§ **DESCRIPTION OF THE TASK**
Start to finish, repeat the records exactly.

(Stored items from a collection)
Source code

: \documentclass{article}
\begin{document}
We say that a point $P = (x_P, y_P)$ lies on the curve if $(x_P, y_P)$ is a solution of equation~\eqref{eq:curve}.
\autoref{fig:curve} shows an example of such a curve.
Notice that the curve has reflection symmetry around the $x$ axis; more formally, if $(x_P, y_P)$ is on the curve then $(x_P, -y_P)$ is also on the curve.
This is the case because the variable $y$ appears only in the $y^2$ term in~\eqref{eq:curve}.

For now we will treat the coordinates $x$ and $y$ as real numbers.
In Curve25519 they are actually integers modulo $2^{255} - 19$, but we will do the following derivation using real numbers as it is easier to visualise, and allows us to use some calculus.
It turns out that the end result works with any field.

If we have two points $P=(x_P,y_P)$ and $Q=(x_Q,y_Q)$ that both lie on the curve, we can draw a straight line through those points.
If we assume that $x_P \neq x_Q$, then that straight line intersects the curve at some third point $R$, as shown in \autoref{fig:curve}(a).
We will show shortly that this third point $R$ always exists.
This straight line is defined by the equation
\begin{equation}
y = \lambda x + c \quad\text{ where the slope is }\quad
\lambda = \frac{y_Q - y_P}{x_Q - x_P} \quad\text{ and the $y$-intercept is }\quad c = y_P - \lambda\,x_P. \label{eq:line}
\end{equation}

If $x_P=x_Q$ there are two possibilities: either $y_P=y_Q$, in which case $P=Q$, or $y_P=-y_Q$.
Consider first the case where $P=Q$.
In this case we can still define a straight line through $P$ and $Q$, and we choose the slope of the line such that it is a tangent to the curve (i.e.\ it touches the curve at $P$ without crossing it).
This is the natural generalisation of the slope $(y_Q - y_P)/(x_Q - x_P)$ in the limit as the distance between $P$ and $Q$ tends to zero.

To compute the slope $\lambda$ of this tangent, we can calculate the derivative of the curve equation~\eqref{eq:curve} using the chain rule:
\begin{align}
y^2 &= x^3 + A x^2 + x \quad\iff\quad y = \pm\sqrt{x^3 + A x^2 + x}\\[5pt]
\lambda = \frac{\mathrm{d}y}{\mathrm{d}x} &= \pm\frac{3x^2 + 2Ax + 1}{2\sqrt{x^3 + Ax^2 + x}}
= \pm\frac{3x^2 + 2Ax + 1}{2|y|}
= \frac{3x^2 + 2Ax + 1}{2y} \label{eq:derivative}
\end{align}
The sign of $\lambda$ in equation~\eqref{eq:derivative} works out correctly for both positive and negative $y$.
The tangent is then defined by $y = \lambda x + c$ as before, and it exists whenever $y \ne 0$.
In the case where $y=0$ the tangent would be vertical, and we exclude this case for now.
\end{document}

§ **THE ANSWER**
Source code

: \documentclass{article}
\begin{document}
We say that a point $P = (x_P, y_P)$ lies on the curve if $(x_P, y_P)$ is a solution of equation~\eqref{eq:curve}.
\autoref{fig:curve} shows an example of such a curve.
Notice that the curve has reflection symmetry around the $x$ axis; more formally, if $(x_P, y_P)$ is on the curve then $(x_P, -y_P)$ is also on the curve.
This is the case because the variable $y$ appears only in the $y^2$ term in~\eqref{eq:curve}.

For now we will treat the coordinates $x$ and $y$ as real numbers.
In Curve25519 they are actually integers modulo $2^{255} - 19$, but we will do the following derivation using real numbers as it is easier to visualise, and allows us to use some calculus.
It turns out that the end result works with any field.

If we have two points $P=(x_P,y_P)$ and $Q=(x_Q,y_Q)$ that both lie on the curve, we can draw a straight line through those points.
If we assume that $x_P \neq x_Q$, then that straight line intersects the curve at some third point $R$, as shown in \autoref{fig:curve}(a).
We will show shortly that this third point $R$ always exists.
This straight line is defined by the equation
\begin{equation}
y = \lambda x + c \quad\text{ where the slope is }\quad
\lambda = \frac{y_Q - y_P}{x_Q - x_P} \quad\text{ and the $y$-intercept is }\quad c = y_P - \lambda\,x_P. \label{eq:line}
\end{equation}

If $x_P=x_Q$ there are two possibilities: either $y_P=y_Q$, in which case $P=Q$, or $y_P=-y_Q$.
Consider first the case where $P=Q$.
In this case we can still define a straight line through $P$ and $Q$, and we choose the slope of the line such that it is a tangent to the curve (i.e.\ it touches the curve at $P$ without crossing it).
This is the natural generalisation of the slope $(y_Q - y_P)/(x_Q - x_P)$ in the limit as the distance between $P$ and $Q$ tends to zero.

To compute the slope $\lambda$ of this tangent, we can calculate the derivative of the curve equation~\eqref{eq:curve} using the chain rule:
\begin{align}
y^2 &= x^3 + A x^2 + x \quad\iff\quad y = \pm\sqrt{x^3 + A x^2 + x}\\[5pt]
\lambda = \frac{\mathrm{d}y}{\mathrm{d}x} &= \pm\frac{3x^2 + 2Ax + 1}{2\sqrt{x^3 + Ax^2 + x}}
= \pm\frac{3x^2 + 2Ax + 1}{2|y|}
= \frac{3x^2 + 2Ax + 1}{2y} \label{eq:derivative}
\end{align}
The sign of $\lambda$ in equation~\eqref{eq:derivative} works out correctly for both positive and negative $y$.
The tangent is then defined by $y = \lambda x + c$ as before, and it exists whenever $y \ne 0$.
In the case where $y=0$ the tangent would be vertical, and we exclude this case for now.
\end{document}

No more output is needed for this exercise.